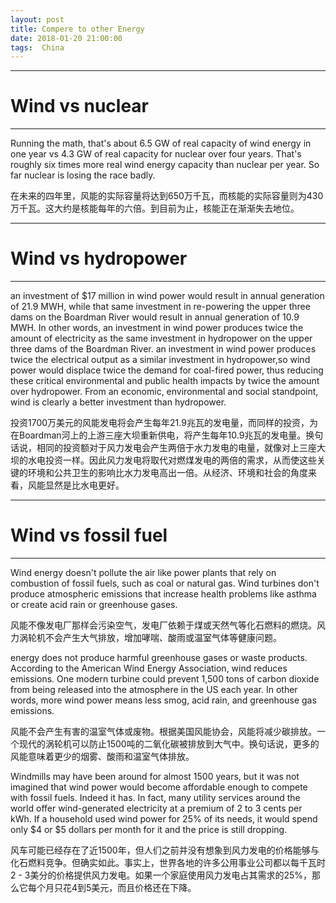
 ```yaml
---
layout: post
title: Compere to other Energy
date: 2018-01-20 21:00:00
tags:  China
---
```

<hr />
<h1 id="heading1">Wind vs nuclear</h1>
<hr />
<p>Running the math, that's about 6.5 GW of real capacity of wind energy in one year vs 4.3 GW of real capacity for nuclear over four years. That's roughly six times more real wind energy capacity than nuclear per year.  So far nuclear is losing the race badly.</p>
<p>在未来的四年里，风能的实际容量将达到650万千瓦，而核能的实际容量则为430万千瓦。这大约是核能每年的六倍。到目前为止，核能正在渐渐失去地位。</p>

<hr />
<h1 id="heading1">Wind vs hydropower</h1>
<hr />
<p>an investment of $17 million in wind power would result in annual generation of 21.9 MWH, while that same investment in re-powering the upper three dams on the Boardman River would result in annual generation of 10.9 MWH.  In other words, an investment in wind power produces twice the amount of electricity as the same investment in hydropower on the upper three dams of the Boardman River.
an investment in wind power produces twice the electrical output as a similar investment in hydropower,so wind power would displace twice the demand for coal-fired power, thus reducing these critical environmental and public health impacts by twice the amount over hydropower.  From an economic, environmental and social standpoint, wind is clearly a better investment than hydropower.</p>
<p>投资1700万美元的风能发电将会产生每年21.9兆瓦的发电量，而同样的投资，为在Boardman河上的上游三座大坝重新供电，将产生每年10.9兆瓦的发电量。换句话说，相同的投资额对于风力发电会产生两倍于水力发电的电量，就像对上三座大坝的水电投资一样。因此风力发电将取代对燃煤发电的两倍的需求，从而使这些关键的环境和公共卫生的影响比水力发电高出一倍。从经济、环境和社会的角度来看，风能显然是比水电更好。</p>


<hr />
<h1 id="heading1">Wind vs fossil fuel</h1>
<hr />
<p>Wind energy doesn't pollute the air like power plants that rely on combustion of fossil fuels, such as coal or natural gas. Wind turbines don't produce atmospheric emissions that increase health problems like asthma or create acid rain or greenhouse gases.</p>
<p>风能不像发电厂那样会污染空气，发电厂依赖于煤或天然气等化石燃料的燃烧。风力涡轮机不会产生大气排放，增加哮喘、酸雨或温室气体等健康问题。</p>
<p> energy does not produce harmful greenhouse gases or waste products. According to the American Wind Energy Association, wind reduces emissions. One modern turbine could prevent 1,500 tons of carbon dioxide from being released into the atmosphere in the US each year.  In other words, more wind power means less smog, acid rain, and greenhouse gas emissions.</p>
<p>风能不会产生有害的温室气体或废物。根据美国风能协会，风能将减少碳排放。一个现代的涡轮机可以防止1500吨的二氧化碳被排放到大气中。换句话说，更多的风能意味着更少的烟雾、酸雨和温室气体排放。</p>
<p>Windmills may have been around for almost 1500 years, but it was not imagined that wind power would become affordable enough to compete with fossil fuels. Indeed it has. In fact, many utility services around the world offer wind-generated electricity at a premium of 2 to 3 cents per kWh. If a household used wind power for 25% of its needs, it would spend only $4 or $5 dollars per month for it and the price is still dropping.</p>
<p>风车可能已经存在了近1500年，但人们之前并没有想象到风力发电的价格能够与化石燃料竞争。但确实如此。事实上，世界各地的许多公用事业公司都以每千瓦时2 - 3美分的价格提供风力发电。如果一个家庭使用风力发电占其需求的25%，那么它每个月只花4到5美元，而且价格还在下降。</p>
---
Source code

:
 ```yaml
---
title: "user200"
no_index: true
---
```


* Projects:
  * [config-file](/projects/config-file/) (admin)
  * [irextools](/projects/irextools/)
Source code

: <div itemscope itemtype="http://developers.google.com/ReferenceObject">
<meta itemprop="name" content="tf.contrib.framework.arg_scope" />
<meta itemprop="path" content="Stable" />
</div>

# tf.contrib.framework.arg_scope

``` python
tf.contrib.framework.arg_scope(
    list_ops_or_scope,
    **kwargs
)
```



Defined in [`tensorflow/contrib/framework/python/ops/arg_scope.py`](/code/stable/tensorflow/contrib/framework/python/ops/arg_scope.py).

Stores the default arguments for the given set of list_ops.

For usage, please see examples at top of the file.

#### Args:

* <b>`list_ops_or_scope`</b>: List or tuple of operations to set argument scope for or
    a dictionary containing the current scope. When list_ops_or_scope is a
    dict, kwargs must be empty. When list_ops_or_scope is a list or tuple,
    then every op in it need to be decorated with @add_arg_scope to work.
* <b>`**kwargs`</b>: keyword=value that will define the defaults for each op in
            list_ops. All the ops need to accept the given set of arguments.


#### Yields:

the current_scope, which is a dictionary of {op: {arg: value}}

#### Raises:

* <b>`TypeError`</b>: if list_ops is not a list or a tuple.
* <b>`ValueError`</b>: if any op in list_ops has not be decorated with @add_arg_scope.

▶ [Exercise directions] Using only the data above, copy out the lines that include the word "decorated".

▶ [Response to the exercise]
    then every op in it need to be decorated with @add_arg_scope to work.
* <b>`ValueError`</b>: if any op in list_ops has not be decorated with @add_arg_scope.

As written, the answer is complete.